**ASSIGNMENT**
Go through the records and write each one out again exactly.

**INPUT FOR THIS TASK**
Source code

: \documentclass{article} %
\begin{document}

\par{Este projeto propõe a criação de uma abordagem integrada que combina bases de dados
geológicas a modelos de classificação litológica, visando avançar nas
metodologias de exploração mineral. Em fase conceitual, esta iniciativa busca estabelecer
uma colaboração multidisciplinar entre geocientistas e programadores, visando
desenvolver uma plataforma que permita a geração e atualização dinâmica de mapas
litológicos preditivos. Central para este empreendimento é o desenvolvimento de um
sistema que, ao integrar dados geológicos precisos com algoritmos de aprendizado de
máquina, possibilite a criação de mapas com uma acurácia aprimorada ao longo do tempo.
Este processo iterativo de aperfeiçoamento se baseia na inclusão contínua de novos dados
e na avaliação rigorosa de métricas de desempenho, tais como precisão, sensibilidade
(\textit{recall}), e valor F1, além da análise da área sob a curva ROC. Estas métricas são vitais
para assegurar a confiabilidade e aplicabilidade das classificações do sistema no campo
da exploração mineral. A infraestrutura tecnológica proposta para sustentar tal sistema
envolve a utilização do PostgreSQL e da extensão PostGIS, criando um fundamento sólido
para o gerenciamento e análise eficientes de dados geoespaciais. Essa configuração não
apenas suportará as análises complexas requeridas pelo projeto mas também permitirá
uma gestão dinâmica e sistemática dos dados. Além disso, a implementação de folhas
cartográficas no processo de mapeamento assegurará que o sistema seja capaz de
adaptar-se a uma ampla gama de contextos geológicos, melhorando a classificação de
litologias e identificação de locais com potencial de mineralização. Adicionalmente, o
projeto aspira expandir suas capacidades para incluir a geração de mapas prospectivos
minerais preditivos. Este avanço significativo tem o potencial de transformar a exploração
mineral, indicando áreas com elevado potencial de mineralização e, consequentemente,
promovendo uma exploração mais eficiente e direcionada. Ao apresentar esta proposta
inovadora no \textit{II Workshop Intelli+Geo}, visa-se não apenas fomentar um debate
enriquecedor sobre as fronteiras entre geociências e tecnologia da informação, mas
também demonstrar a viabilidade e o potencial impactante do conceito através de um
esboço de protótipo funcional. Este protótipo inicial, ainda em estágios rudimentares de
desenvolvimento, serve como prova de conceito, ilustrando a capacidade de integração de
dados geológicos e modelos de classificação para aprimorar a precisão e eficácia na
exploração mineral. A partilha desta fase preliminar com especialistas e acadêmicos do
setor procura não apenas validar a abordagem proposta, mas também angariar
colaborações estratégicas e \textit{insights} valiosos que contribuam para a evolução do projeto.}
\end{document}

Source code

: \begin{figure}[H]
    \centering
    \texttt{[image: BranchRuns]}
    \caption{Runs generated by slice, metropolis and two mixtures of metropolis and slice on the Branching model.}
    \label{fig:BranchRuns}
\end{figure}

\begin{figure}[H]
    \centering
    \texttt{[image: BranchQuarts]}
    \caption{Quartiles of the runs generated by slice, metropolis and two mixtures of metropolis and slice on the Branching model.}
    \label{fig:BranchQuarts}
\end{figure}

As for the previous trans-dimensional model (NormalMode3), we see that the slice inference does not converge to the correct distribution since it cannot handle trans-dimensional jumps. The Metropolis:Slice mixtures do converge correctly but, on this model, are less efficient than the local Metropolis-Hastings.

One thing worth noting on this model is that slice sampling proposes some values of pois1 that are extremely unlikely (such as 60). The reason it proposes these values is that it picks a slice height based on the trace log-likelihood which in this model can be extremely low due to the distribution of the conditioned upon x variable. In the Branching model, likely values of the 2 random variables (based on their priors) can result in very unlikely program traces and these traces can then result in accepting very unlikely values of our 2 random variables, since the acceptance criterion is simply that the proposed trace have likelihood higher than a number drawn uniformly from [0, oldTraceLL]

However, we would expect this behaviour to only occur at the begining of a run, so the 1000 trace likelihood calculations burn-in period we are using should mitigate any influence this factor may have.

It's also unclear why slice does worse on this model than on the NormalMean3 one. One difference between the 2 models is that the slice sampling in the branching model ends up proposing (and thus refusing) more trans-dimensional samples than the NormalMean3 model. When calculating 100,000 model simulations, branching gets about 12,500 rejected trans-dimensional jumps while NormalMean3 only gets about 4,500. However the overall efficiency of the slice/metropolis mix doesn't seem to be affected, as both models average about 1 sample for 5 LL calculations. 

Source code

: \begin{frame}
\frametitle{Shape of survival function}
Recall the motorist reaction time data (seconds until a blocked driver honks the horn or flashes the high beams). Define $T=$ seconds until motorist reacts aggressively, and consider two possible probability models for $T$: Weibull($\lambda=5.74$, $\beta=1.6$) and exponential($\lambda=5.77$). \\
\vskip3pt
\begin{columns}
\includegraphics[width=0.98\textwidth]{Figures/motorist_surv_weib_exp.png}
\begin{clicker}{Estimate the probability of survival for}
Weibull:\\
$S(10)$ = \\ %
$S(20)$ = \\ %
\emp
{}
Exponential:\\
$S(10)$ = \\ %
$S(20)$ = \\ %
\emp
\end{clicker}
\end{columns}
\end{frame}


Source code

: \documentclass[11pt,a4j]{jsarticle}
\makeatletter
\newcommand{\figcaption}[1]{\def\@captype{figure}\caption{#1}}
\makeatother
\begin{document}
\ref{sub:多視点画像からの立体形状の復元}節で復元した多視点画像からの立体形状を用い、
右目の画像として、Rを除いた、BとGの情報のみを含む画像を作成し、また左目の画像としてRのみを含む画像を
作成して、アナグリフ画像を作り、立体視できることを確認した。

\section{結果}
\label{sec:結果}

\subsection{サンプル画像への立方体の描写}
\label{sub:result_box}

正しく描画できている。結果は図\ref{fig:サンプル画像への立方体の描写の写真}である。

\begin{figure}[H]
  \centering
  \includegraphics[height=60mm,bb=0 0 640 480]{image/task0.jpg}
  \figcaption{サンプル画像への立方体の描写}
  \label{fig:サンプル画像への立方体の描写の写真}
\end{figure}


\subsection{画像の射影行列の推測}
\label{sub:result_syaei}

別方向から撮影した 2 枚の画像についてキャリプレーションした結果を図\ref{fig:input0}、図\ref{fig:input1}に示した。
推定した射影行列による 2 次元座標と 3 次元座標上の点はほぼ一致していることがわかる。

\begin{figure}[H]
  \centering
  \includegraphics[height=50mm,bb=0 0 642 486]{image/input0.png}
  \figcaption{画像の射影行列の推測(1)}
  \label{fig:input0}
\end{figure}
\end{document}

**EXERCISE OUTPUT**
Source code

: \documentclass{article} %
\begin{document}

\par{Este projeto propõe a criação de uma abordagem integrada que combina bases de dados
geológicas a modelos de classificação litológica, visando avançar nas
metodologias de exploração mineral. Em fase conceitual, esta iniciativa busca estabelecer
uma colaboração multidisciplinar entre geocientistas e programadores, visando
desenvolver uma plataforma que permita a geração e atualização dinâmica de mapas
litológicos preditivos. Central para este empreendimento é o desenvolvimento de um
sistema que, ao integrar dados geológicos precisos com algoritmos de aprendizado de
máquina, possibilite a criação de mapas com uma acurácia aprimorada ao longo do tempo.
Este processo iterativo de aperfeiçoamento se baseia na inclusão contínua de novos dados
e na avaliação rigorosa de métricas de desempenho, tais como precisão, sensibilidade
(\textit{recall}), e valor F1, além da análise da área sob a curva ROC. Estas métricas são vitais
para assegurar a confiabilidade e aplicabilidade das classificações do sistema no campo
da exploração mineral. A infraestrutura tecnológica proposta para sustentar tal sistema
envolve a utilização do PostgreSQL e da extensão PostGIS, criando um fundamento sólido
para o gerenciamento e análise eficientes de dados geoespaciais. Essa configuração não
apenas suportará as análises complexas requeridas pelo projeto mas também permitirá
uma gestão dinâmica e sistemática dos dados. Além disso, a implementação de folhas
cartográficas no processo de mapeamento assegurará que o sistema seja capaz de
adaptar-se a uma ampla gama de contextos geológicos, melhorando a classificação de
litologias e identificação de locais com potencial de mineralização. Adicionalmente, o
projeto aspira expandir suas capacidades para incluir a geração de mapas prospectivos
minerais preditivos. Este avanço significativo tem o potencial de transformar a exploração
mineral, indicando áreas com elevado potencial de mineralização e, consequentemente,
promovendo uma exploração mais eficiente e direcionada. Ao apresentar esta proposta
inovadora no \textit{II Workshop Intelli+Geo}, visa-se não apenas fomentar um debate
enriquecedor sobre as fronteiras entre geociências e tecnologia da informação, mas
também demonstrar a viabilidade e o potencial impactante do conceito através de um
esboço de protótipo funcional. Este protótipo inicial, ainda em estágios rudimentares de
desenvolvimento, serve como prova de conceito, ilustrando a capacidade de integração de
dados geológicos e modelos de classificação para aprimorar a precisão e eficácia na
exploração mineral. A partilha desta fase preliminar com especialistas e acadêmicos do
setor procura não apenas validar a abordagem proposta, mas também angariar
colaborações estratégicas e \textit{insights} valiosos que contribuam para a evolução do projeto.}
\end{document}

Source code

: \begin{figure}[H]
    \centering
    \texttt{[image: BranchRuns]}
    \caption{Runs generated by slice, metropolis and two mixtures of metropolis and slice on the Branching model.}
    \label{fig:BranchRuns}
\end{figure}

\begin{figure}[H]
    \centering
    \texttt{[image: BranchQuarts]}
    \caption{Quartiles of the runs generated by slice, metropolis and two mixtures of metropolis and slice on the Branching model.}
    \label{fig:BranchQuarts}
\end{figure}

As for the previous trans-dimensional model (NormalMode3), we see that the slice inference does not converge to the correct distribution since it cannot handle trans-dimensional jumps. The Metropolis:Slice mixtures do converge correctly but, on this model, are less efficient than the local Metropolis-Hastings.

One thing worth noting on this model is that slice sampling proposes some values of pois1 that are extremely unlikely (such as 60). The reason it proposes these values is that it picks a slice height based on the trace log-likelihood which in this model can be extremely low due to the distribution of the conditioned upon x variable. In the Branching model, likely values of the 2 random variables (based on their priors) can result in very unlikely program traces and these traces can then result in accepting very unlikely values of our 2 random variables, since the acceptance criterion is simply that the proposed trace have likelihood higher than a number drawn uniformly from [0, oldTraceLL]

However, we would expect this behaviour to only occur at the begining of a run, so the 1000 trace likelihood calculations burn-in period we are using should mitigate any influence this factor may have.

It's also unclear why slice does worse on this model than on the NormalMean3 one. One difference between the 2 models is that the slice sampling in the branching model ends up proposing (and thus refusing) more trans-dimensional samples than the NormalMean3 model. When calculating 100,000 model simulations, branching gets about 12,500 rejected trans-dimensional jumps while NormalMean3 only gets about 4,500. However the overall efficiency of the slice/metropolis mix doesn't seem to be affected, as both models average about 1 sample for 5 LL calculations. 

Source code

: \begin{frame}
\frametitle{Shape of survival function}
Recall the motorist reaction time data (seconds until a blocked driver honks the horn or flashes the high beams). Define $T=$ seconds until motorist reacts aggressively, and consider two possible probability models for $T$: Weibull($\lambda=5.74$, $\beta=1.6$) and exponential($\lambda=5.77$). \\
\vskip3pt
\begin{columns}
\includegraphics[width=0.98\textwidth]{Figures/motorist_surv_weib_exp.png}
\begin{clicker}{Estimate the probability of survival for}
Weibull:\\
$S(10)$ = \\ %
$S(20)$ = \\ %
\emp
{}
Exponential:\\
$S(10)$ = \\ %
$S(20)$ = \\ %
\emp
\end{clicker}
\end{columns}
\end{frame}


Source code

: \documentclass[11pt,a4j]{jsarticle}
\makeatletter
\newcommand{\figcaption}[1]{\def\@captype{figure}\caption{#1}}
\makeatother
\begin{document}
\ref{sub:多視点画像からの立体形状の復元}節で復元した多視点画像からの立体形状を用い、
右目の画像として、Rを除いた、BとGの情報のみを含む画像を作成し、また左目の画像としてRのみを含む画像を
作成して、アナグリフ画像を作り、立体視できることを確認した。

\section{結果}
\label{sec:結果}

\subsection{サンプル画像への立方体の描写}
\label{sub:result_box}

正しく描画できている。結果は図\ref{fig:サンプル画像への立方体の描写の写真}である。

\begin{figure}[H]
  \centering
  \includegraphics[height=60mm,bb=0 0 640 480]{image/task0.jpg}
  \figcaption{サンプル画像への立方体の描写}
  \label{fig:サンプル画像への立方体の描写の写真}
\end{figure}


\subsection{画像の射影行列の推測}
\label{sub:result_syaei}

別方向から撮影した 2 枚の画像についてキャリプレーションした結果を図\ref{fig:input0}、図\ref{fig:input1}に示した。
推定した射影行列による 2 次元座標と 3 次元座標上の点はほぼ一致していることがわかる。

\begin{figure}[H]
  \centering
  \includegraphics[height=50mm,bb=0 0 642 486]{image/input0.png}
  \figcaption{画像の射影行列の推測(1)}
  \label{fig:input0}
\end{figure}
\end{document}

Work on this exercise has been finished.